Several studies have shown now that people infected with the new coronavirus are most contagious about one to three days before they begin to show symptoms. This presymptomatic transmission was not true of the coronaviruses that caused severe acute respiratory syndrome and Middle East Respiratory Syndrome (MERS).
“This is where we got very lucky with SARS, was that it really didn’t transmit until after people were showing symptoms, and that made it much easier to detect it and shut it down with aggressive public health measures,” said Dr Carl Bergstrom, an expert in emerging infectious diseases at the University of Washington in Seattle.
With the new coronavirus, there is transmission by healthy-seeming people, and often severe symptoms and a high fatality rate. “That whole combination makes it very, very tough to fight using standard public health measures,” he said.

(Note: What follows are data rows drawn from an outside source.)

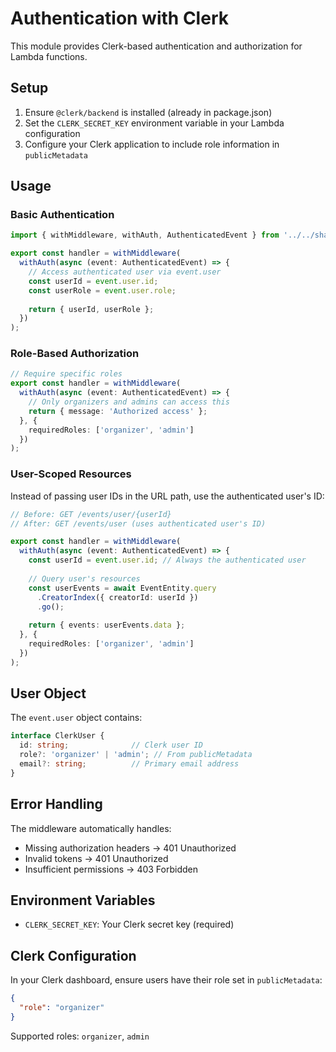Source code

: # Authentication with Clerk

This module provides Clerk-based authentication and authorization for Lambda functions.

## Setup

1. Ensure `@clerk/backend` is installed (already in package.json)
2. Set the `CLERK_SECRET_KEY` environment variable in your Lambda configuration
3. Configure your Clerk application to include role information in `publicMetadata`

## Usage

### Basic Authentication

```typescript
import { withMiddleware, withAuth, AuthenticatedEvent } from '../../shared';

export const handler = withMiddleware(
  withAuth(async (event: AuthenticatedEvent) => {
    // Access authenticated user via event.user
    const userId = event.user.id;
    const userRole = event.user.role;
    
    return { userId, userRole };
  })
);
```

### Role-Based Authorization

```typescript
// Require specific roles
export const handler = withMiddleware(
  withAuth(async (event: AuthenticatedEvent) => {
    // Only organizers and admins can access this
    return { message: 'Authorized access' };
  }, {
    requiredRoles: ['organizer', 'admin']
  })
);
```

### User-Scoped Resources

Instead of passing user IDs in the URL path, use the authenticated user's ID:

```typescript
// Before: GET /events/user/{userId}
// After: GET /events/user (uses authenticated user's ID)

export const handler = withMiddleware(
  withAuth(async (event: AuthenticatedEvent) => {
    const userId = event.user.id; // Always the authenticated user
    
    // Query user's resources
    const userEvents = await EventEntity.query
      .CreatorIndex({ creatorId: userId })
      .go();
    
    return { events: userEvents.data };
  }, {
    requiredRoles: ['organizer', 'admin']
  })
);
```

## User Object

The `event.user` object contains:

```typescript
interface ClerkUser {
  id: string;              // Clerk user ID
  role?: 'organizer' | 'admin'; // From publicMetadata
  email?: string;          // Primary email address
}
```

## Error Handling

The middleware automatically handles:
- Missing authorization headers → 401 Unauthorized
- Invalid tokens → 401 Unauthorized  
- Insufficient permissions → 403 Forbidden

## Environment Variables

- `CLERK_SECRET_KEY`: Your Clerk secret key (required)

## Clerk Configuration

In your Clerk dashboard, ensure users have their role set in `publicMetadata`:

```json
{
  "role": "organizer"
}
```

Supported roles: `organizer`, `admin`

Rapid tests for infection might help detect people, especially health care workers, who are infected yet feel normal. Masks may help. But experts kept returning to social distancing as the single best tool for stopping the chain of transmission in the long term — not lockdowns, necessarily, but canceling mass events, working from home when possible and closing schools.
“We can’t assume that any of us are not potential vectors at any time,” Bergstrom said. “This is why even though I’m feeling great, and have felt great and haven’t been exposed to anybody with any symptoms of anything, that’s why it would be irresponsible of me to go out and about today.”